Immediately. Indeed, an inode number can be reused even before the
inode is reclaimed. However, looking at the case of having already
freed the inode when the new lookup comes in, I think checking
everything under the i_flags_lock is safe.
That is, if we've freed inode #X (@ &A) and find &A during the RCU
protected lookup for inode #X, the only way the inode number in the
structure at &A would match #X is that if the new #X was reallocated
at &A again. In that case, if the inode wasn't fully set up, we'd
find either XFS_INEW|XFS_IRECLAIM still set on it and we'd back off
and try the lookup again.

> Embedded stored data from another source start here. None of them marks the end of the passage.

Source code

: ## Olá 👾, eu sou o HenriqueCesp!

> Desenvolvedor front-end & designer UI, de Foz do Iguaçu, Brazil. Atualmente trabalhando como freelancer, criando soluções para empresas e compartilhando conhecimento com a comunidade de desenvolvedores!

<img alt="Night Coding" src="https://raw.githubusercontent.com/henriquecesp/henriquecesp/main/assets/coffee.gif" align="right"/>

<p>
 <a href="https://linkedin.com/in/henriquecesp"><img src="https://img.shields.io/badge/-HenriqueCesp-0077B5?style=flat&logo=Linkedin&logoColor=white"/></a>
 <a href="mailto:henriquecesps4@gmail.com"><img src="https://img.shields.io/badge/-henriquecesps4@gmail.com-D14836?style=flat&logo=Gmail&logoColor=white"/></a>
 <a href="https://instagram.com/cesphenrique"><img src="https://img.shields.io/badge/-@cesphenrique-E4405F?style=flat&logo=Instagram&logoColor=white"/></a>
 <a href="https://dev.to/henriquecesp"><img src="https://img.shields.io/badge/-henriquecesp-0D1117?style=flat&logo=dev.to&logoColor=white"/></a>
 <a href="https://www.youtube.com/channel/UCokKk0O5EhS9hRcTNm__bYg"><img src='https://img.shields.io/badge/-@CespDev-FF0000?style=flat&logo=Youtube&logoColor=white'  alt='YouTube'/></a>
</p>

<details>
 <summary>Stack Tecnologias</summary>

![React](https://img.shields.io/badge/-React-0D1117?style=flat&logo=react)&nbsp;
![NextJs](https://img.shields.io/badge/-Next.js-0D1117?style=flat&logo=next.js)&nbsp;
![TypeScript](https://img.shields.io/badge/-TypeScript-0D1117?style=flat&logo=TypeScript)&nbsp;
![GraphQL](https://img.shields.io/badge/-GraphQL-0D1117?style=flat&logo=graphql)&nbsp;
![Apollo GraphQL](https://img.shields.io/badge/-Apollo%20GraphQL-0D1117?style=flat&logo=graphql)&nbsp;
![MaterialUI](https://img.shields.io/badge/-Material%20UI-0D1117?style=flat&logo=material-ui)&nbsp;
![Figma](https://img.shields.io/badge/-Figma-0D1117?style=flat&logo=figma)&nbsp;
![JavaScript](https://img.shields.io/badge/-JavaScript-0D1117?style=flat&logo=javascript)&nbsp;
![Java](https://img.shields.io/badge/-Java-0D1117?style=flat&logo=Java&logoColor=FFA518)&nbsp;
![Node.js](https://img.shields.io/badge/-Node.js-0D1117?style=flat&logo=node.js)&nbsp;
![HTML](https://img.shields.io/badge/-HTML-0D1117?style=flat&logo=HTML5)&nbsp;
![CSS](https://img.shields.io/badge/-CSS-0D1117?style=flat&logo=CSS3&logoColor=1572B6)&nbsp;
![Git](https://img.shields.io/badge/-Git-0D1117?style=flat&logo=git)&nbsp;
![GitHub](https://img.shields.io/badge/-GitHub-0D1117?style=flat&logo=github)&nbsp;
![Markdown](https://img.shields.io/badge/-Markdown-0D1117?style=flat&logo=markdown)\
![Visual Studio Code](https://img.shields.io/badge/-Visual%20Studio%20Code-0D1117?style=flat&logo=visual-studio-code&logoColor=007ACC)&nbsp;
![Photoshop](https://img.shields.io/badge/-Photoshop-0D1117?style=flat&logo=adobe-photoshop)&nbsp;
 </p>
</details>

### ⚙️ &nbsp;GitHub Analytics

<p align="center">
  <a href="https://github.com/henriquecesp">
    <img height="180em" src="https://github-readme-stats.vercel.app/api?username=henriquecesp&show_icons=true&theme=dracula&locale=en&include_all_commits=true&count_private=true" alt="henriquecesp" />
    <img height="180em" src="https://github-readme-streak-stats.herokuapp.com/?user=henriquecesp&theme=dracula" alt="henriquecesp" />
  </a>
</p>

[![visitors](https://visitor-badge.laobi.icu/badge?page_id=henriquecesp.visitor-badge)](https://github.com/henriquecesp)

However, if inode #X was reallocated at
address &B then the inode at &A would not match #X regardless of
whether &A had been reallocated or not.
Hence I think checking the inode number under the i_flags_lock after
checking XFS_INEW|XFS_IRECLAIM are not set is sufficient to validate
we have both an active inode and the correct inode.